The Series A Preferred Stock has no stated maturity and will remain outstanding indefinitely unless redeemed by us or converted by the holders of our Series A Preferred Stock in connection with a Change of Control/Delisting. The shares of Series A Preferred Stock are not subject to mandatory redemption or any sinking fund. Holders of shares of the Series A Preferred Stock will generally have no voting rights except for limited voting rights if we fail to pay dividends for six or more quarterly periods (whether or not consecutive) and in certain other circumstances. See “Description of Series A Preferred Stock — Limited Voting Rights.”

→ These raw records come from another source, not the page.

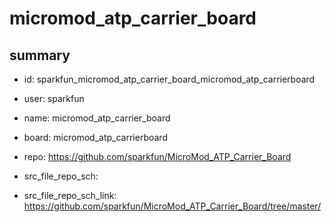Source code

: # micromod_atp_carrier_board
 
## summary 
* id: sparkfun_micromod_atp_carrier_board_micromod_atp_carrierboard
* user: sparkfun
* name: micromod_atp_carrier_board
* board: micromod_atp_carrierboard
* repo: https://github.com/sparkfun/MicroMod_ATP_Carrier_Board



* src_file_repo_sch: 
* src_file_repo_sch_link: https://github.com/sparkfun/MicroMod_ATP_Carrier_Board/tree/master/




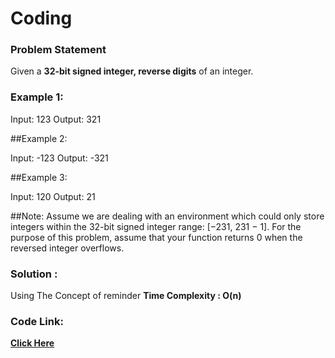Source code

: # Coding
### Problem Statement
Given a **32-bit signed integer, reverse digits** of an integer.

### Example 1:

Input: 123
Output: 321

##Example 2:

Input: -123
Output: -321

##Example 3:

Input: 120
Output: 21

##Note:
Assume we are dealing with an environment which could only store integers within the 32-bit signed integer range: [−231,  231 − 1]. 
For the purpose of this problem, assume that your function returns 0 when the reversed integer overflows.

### Solution :
 Using The Concept of reminder 
 **Time Complexity : O(n)** 
 
 ### Code Link:
 
 [**Click Here**](https://github.com/imgauravsin/Coding/blob/master/LEETCODE/twosum.cpp)
 
 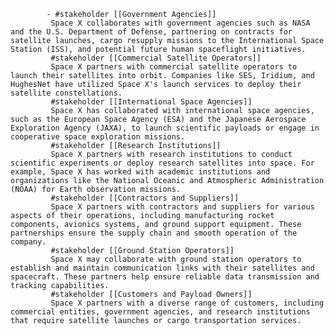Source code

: 			- #stakeholder [[Government Agencies]]
			 Space X collaborates with government agencies such as NASA and the U.S. Department of Defense, partnering on contracts for satellite launches, cargo resupply missions to the International Space Station (ISS), and potential future human spaceflight initiatives.
			 #stakeholder [[Commercial Satellite Operators]]
			 Space X partners with commercial satellite operators to launch their satellites into orbit. Companies like SES, Iridium, and HughesNet have utilized Space X's launch services to deploy their satellite constellations.
			 #stakeholder [[International Space Agencies]]
			 Space X has collaborated with international space agencies, such as the European Space Agency (ESA) and the Japanese Aerospace Exploration Agency (JAXA), to launch scientific payloads or engage in cooperative space exploration missions.
			 #stakeholder [[Research Institutions]]
			 Space X partners with research institutions to conduct scientific experiments or deploy research satellites into space. For example, Space X has worked with academic institutions and organizations like the National Oceanic and Atmospheric Administration (NOAA) for Earth observation missions.
			 #stakeholder [[Contractors and Suppliers]]
			 Space X partners with contractors and suppliers for various aspects of their operations, including manufacturing rocket components, avionics systems, and ground support equipment. These partnerships ensure the supply chain and smooth operation of the company.
			 #stakeholder [[Ground Station Operators]]
			 Space X may collaborate with ground station operators to establish and maintain communication links with their satellites and spacecraft. These partners help ensure reliable data transmission and tracking capabilities.
			 #stakeholder [[Customers and Payload Owners]]
			 Space X partners with a diverse range of customers, including commercial entities, government agencies, and research institutions that require satellite launches or cargo transportation services.




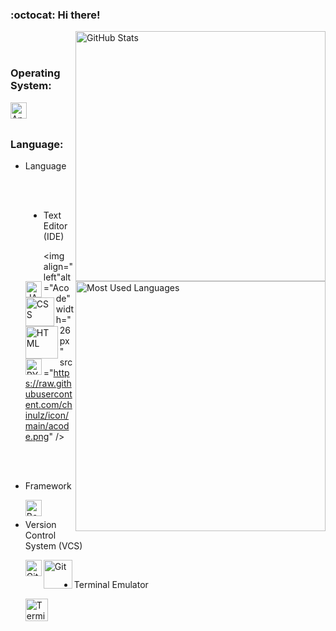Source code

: ### :octocat: Hi there!

<a href="https://github.com/chinulz">
  <img src="https://github-readme-stats.vercel.app/api?username=chinulz&show_icons=true&theme=radical" alt="GitHub Stats" align="right" width="400px"/>
</a>

<br>
<br>

### Operating System:

  <a href="https://www.android.com">
    <img align="left" alt="Android" width="26px" src="https://raw.githubusercontent.com/chinulz/icon/main/android.svg" />
  </a>

<br><br>

### Language:

<a href="https://github.com/chinulz">
  <img src="https://github-readme-stats.vercel.app/api/top-langs/?username=chinulz&layout=compact&show_icons=true&theme=radical" alt="Most Used Languages" align="right" width="400px"/>
</a>

- Language

    <img align="left" alt="JAVASCRIPT" width="26px" src="https://raw.githubusercontent.com/chinulz/icon/main/javascript.svg" />

    <img align="left" alt="CSS" width="46px" src="https://raw.githubusercontent.com/chinulz/icon/main/css.svg" />

    <img align="left" alt="HTML" width="52px" src="https://raw.githubusercontent.com/chinulz/icon/main/html.svg" />

    <img align="left" alt="PYTHON" width="26px" src="https://raw.githubusercontent.com/chinulz/icon/main/python.svg" />

<br><br>

- Text Editor (IDE)

    <img align="left"alt="Acode" width="26px" src="https://raw.githubusercontent.com/chinulz/icon/main/acode.png" />

<br><br>

- Framework

    <img align="left" alt="Bootstrap" width="26px" src="https://raw.githubusercontent.com/chinulz/icon/main/bootstrap.svg" />

<br>

- Version Control System (VCS)

  <a href="https://github.com/" target="_blank">
    <img align="left" alt="GitHub" width="26px" src="https://raw.githubusercontent.com/chinulz/icon/main/github.png"/>
  </a>

  <a href="https://git-scm.com">
    <img align="left" alt="Git" width="46px" src="https://raw.githubusercontent.com/chinulz/icon/main/git.svg" />
  </a>

<br>

- Terminal Emulator

  <a href="https://wiki.termux.com">
    <img align="left" alt="Terminal Emulator for Android" width="36px" src="https://raw.githubusercontent.com/chinulz/icon/main/termux.png" />
  </a>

We have elected be taxed as a REIT for U.S. federal income tax purposes, commencing with our taxable year ended December 31, 2012. To assist us in qualifying as a REIT, among other purposes, our charter contains certain restrictions relating to the ownership and transfer of our capital stock, including the Series A Preferred Stock. See “Description of Series A Preferred Stock — Restrictions on Ownership and Transfer” and “Description of Capital Stock — Restrictions on Ownership and Transfer” in this prospectus.
Currently no market exists for the Series A Preferred Stock. We plan to file an application to list the Series A Preferred Stock on the New York Stock Exchange (the “NYSE”) under the symbol “LFTPrA.” If the application is approved, trading of the Series A Preferred Stock is expected to commence within 30 days after the date of initial issuance of the Series A Preferred Stock.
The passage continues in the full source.